The day before you start as a nanny or private educator, make sure you’ve taken care of the basics: your clothes are clean, and ready for the day, you’ve got transportation worked out, and you’ll be able to arrive early and in top form. We recommend taking time to loosen up your body and mind, whether that means yoga, going for a walk, doing a few jumping jacks – whatever your mobility allows for. Get your blood flowing, and ground yourself before you show up for the first day.
Once you arrive, here are a few tips to ensure success:
You will have already gone over the family handbook, or reviewed all the expectations set out by your hiring family. Implementing their household rules and preferences immediately is crucial to gain the trust and respect of the parents, while also making your transition into the family smoother for the kids. You want to familiarize yourself with their daily schedules from the get-go. Add appropriate reminders into your calendar, and triple check the details so you don’t miss a beat.
Manage Your Time
Organizing yourself and your time is a huge part of joining a family successfully, and adding immediate value to their day-to-day. We like the Fantastical app for their easy voice reminders and in-app capabilities, but there are so many different calendars and task managers that can assist you with managing your time. The key is to figure out what works for you and make it a consistent part of your day. If you’re responsible for multiple aspects of the household, research some home management apps and consider utilizing something like 2Do and PlanToEat, or Evernote for longer lists and project management. However you decide to organize your tasks and your time, be consistent and be thorough.
Invest in the Details
The first day of any new work environment is exciting and full of unknowns, but the best way to guarantee that you’ll knock their socks off is to genuinely engage with each individual. Do your research ahead of time, does one parent travel to Europe often for work? Figure out a few relatable details to discuss on the subject, and fill those awkward first day moments with meaningful connections. Does one of your charges play soccer 3x a week? Google a bit about local and international soccer, figure out some cool tidbits that could come in handy when they’re trying to suss you out. The key here is to actually put in time trying to understand a little bit about each member of the family ahead of time, so you can interact with them on some common ground. If you’re insincere and just spout facts about their hobbies, expect it to backfire: you’re not trying to one-up anyone, you’re trying to find a starting point for the relationship to grow from.
Don’t Wait For a Sign
One common mistake that nannies and private educators make is waiting for the parents to initiate them. Once you’re hired, the expectation is that you know enough about how to approach a child and guide them towards the best behavior/task, etc. Jump right in there, (being aware of the family’s specific boundaries), and tie their shoes, fill their juice cup, change their diaper, get them ready for their next lesson. You want to glide into the home as a private educator or nanny with a deep understanding of the family, the kids, their schedule, and your role: ideally you arrive and immediately get down on the floor with the kids and engage them right away.
Be Ready For Feedback
The beginning of any work relationship is full of new discoveries, missteps, and victories. Let the parents know from the first day that their feedback will be graciously received, and when that feedback comes, take immediate action to implement their expectations. Particularly after the first few days, check in with the family and discuss how the day went, and what could be improved. You’re joining a busy schedule, so you don’t want to go in with tons of new strategies and ideas right off the bat. Take the first several weeks to assimilate to their status quo, and do your best to fill in all the gaps by intuiting what they’ll need before they have to ask.

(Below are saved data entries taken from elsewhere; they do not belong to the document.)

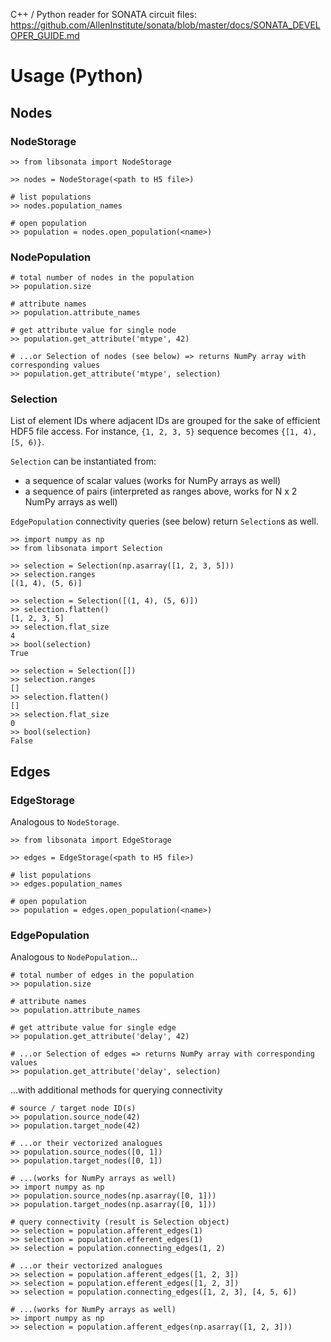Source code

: C++ / Python reader for SONATA circuit files:
https://github.com/AllenInstitute/sonata/blob/master/docs/SONATA_DEVELOPER_GUIDE.md


# Usage (Python)

## Nodes

### NodeStorage

```
>> from libsonata import NodeStorage

>> nodes = NodeStorage(<path to H5 file>)

# list populations
>> nodes.population_names

# open population
>> population = nodes.open_population(<name>)
```

### NodePopulation

```
# total number of nodes in the population
>> population.size

# attribute names
>> population.attribute_names

# get attribute value for single node
>> population.get_attribute('mtype', 42)

# ...or Selection of nodes (see below) => returns NumPy array with corresponding values
>> population.get_attribute('mtype', selection)
```

### Selection

List of element IDs where adjacent IDs are grouped for the sake of efficient HDF5 file access.
For instance, `{1, 2, 3, 5}` sequence becomes `{[1, 4), [5, 6)}`.

`Selection` can be instantiated from:
 - a sequence of scalar values (works for NumPy arrays as well)
 - a sequence of pairs (interpreted as ranges above, works for N x 2 NumPy arrays as well)

`EdgePopulation` connectivity queries (see below) return `Selection`s as well.

```
>> import numpy as np
>> from libsonata import Selection

>> selection = Selection(np.asarray([1, 2, 3, 5]))
>> selection.ranges
[(1, 4), (5, 6)]
```

```
>> selection = Selection([(1, 4), (5, 6)])
>> selection.flatten()
[1, 2, 3, 5]
>> selection.flat_size
4
>> bool(selection)
True
```

```
>> selection = Selection([])
>> selection.ranges
[]
>> selection.flatten()
[]
>> selection.flat_size
0
>> bool(selection)
False
```


## Edges

### EdgeStorage

Analogous to `NodeStorage`.

```
>> from libsonata import EdgeStorage

>> edges = EdgeStorage(<path to H5 file>)

# list populations
>> edges.population_names

# open population
>> population = edges.open_population(<name>)
```

### EdgePopulation

Analogous to `NodePopulation`...

```
# total number of edges in the population
>> population.size

# attribute names
>> population.attribute_names

# get attribute value for single edge
>> population.get_attribute('delay', 42)

# ...or Selection of edges => returns NumPy array with corresponding values
>> population.get_attribute('delay', selection)
```

...with additional methods for querying connectivity

```
# source / target node ID(s)
>> population.source_node(42)
>> population.target_node(42)

# ...or their vectorized analogues
>> population.source_nodes([0, 1])
>> population.target_nodes([0, 1])

# ...(works for NumPy arrays as well)
>> import numpy as np
>> population.source_nodes(np.asarray([0, 1]))
>> population.target_nodes(np.asarray([0, 1]))

# query connectivity (result is Selection object)
>> selection = population.afferent_edges(1)
>> selection = population.efferent_edges(1)
>> selection = population.connecting_edges(1, 2)

# ...or their vectorized analogues
>> selection = population.afferent_edges([1, 2, 3])
>> selection = population.efferent_edges([1, 2, 3])
>> selection = population.connecting_edges([1, 2, 3], [4, 5, 6])

# ...(works for NumPy arrays as well)
>> import numpy as np
>> selection = population.afferent_edges(np.asarray([1, 2, 3]))
```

Active families hire private educators and nannies because they’re confident that your presence will make their lifestyle smoother. You have the incredible opportunity to provide priceless education, companionship, and support, and your preparedness will make this experience exceptional for everyone involved. For more resources, and up-to-the-minute tips, check out our other blog posts, follow us on Facebook, Instagram and Twitter, and reach out to our recruitment coordinator Emily with any questions.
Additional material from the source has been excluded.